D’un autre côté, l’étouffement des libertés publiques est de plus en plus ouvertement pris d’assaut par divers secteurs de la société (syndicats, société civile, milieux politiques). L’on pouvait penser aussi que l’AEEM, en plus des revendications purement matérielles, aurait à se tourner vers la formation civique de ses membres et à se préoccuper du bon fonctionnement de l’école malienne. Mais au lieu de cela, la crise perdure et s’incruste dans le paysage social malien.
L’école, en raison des programmes inadaptés et des conditions matérielles d’étude, est inapte à satisfaire les conditions d’une insertion socioprofessionnelle rapide des jeunes diplômés. On n’a pas manqué toutes ces dernières années de reprocher à l’Etat son manque non seulement d’imagination, mais de fermeté pour gérer la crise. Cependant il ne serait pas exact de rechercher les racines de la crise scolaire dans les manipulations politiciennes et de croire qu’il suffirait de bouter la politique en dehors de l’école pour guérir celle-ci de ses maux. Simplement il serait souhaitable, comme le dit Moussa Bala Diakité (ancien dirigeant, membre fondateur de l’AEEM), que l’AEEM comprenne que « sa place se trouve dans la société civile et nulle part ailleurs ».
La situation historique qui a permis à l’AEEM de jouer le rôle qui a été le sien en mars 1991, était une période particulière qui ne peut demeurer permanente. Aussi constate-t-on la propagation parmi les jeunes élèves et étudiants d’une mentalité de parvenus. Tout s’achète, tout se marchande, tout s’obtient illicitement. Il n’y a plus de normes académiques ni de règles morales qui vaillent : seul l’intérêt personnel compte.

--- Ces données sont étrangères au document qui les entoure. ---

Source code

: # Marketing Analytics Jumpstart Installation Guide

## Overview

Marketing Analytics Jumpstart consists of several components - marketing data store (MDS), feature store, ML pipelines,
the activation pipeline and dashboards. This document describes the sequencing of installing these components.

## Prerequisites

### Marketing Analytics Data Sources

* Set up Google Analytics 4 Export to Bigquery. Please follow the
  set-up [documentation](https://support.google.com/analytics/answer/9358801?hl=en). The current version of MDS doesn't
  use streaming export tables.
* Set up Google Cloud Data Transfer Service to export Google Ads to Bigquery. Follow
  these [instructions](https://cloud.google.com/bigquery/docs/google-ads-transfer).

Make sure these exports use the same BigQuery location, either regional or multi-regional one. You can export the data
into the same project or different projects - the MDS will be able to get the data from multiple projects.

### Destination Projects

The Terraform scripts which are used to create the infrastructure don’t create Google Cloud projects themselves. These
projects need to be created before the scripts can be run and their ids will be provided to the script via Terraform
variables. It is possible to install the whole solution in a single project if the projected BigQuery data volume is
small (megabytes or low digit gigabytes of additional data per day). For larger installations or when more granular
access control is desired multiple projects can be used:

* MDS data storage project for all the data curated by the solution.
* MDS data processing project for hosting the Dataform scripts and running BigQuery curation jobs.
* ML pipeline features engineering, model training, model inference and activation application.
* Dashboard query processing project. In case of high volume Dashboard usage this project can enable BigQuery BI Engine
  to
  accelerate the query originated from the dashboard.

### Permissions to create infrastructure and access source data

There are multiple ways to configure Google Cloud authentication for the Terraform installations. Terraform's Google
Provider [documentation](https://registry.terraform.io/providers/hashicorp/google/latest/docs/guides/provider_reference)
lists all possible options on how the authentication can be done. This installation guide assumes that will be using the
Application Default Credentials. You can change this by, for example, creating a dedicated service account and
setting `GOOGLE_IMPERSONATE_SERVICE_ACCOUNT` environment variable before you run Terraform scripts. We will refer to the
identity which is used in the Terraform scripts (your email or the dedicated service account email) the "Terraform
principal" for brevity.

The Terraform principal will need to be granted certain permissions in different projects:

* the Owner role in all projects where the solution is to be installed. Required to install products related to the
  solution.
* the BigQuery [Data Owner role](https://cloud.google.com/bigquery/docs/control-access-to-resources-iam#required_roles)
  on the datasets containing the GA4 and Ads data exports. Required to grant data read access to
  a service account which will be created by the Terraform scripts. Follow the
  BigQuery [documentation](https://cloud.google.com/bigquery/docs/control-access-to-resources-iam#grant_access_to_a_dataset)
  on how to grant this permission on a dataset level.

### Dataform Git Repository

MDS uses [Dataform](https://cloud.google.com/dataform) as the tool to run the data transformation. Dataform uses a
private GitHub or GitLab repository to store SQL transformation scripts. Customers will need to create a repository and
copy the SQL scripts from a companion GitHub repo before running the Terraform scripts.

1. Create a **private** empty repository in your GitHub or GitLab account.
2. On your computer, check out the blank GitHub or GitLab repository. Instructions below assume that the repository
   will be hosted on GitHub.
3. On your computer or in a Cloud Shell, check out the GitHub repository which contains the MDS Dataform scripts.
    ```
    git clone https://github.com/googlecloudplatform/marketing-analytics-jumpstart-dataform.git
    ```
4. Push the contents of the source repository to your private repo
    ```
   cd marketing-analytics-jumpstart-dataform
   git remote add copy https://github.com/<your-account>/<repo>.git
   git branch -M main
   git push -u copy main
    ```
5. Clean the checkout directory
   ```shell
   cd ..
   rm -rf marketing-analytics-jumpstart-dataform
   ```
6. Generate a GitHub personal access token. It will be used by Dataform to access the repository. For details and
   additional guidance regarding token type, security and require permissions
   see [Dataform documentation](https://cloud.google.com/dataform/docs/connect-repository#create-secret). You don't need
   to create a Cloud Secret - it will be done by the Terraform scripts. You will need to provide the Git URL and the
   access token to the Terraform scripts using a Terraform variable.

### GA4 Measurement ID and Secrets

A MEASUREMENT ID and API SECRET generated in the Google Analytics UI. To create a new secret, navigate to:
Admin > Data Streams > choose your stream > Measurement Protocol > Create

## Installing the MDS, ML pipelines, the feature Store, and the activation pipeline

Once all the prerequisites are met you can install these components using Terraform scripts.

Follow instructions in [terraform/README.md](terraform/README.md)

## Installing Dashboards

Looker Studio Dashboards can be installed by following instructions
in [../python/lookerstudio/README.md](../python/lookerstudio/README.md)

Comme les « subventions » accordées ne sont pas gérées dans la transparence, les appétits des uns et des autres contribuent à susciter l’émergence de clans dont les revendications divergentes alimentent l’agitation scolaire. Ceci contribue à discréditer les dirigeants AEEM qui pensent pouvoir sauver la face à travers des revendications et des prises de position extrêmes (le tout ou rien).
Enfin, de telles pratiques dénigrent les autorités scolaires (le pouvoir), dont le comportement s’apparente à la corruption. Ce comportement expose les autorités au chantage de ceux qu’elles voudraient « amadouer » ainsi qu’à la désapprobation de tous les autres partenaires de l’école (surtout si ceux-ci ne bénéficient pas de la même attention). Au lieu de consolider l’autorité de l’Etat, celle-ci s’en trouve sapée.
Bref, ceci ne contribue pas à démocratiser l’AEEM et par conséquent crée les conditions d’une prise en otage de l’école par une minorité active dévoyée par l’appât du gain facile.
Il faudra cependant d’identifier le potentiel de mobilisation des ressources internes afin que l’effort national contribue dans une plus large mesure, à la résolution des problèmes de l’école.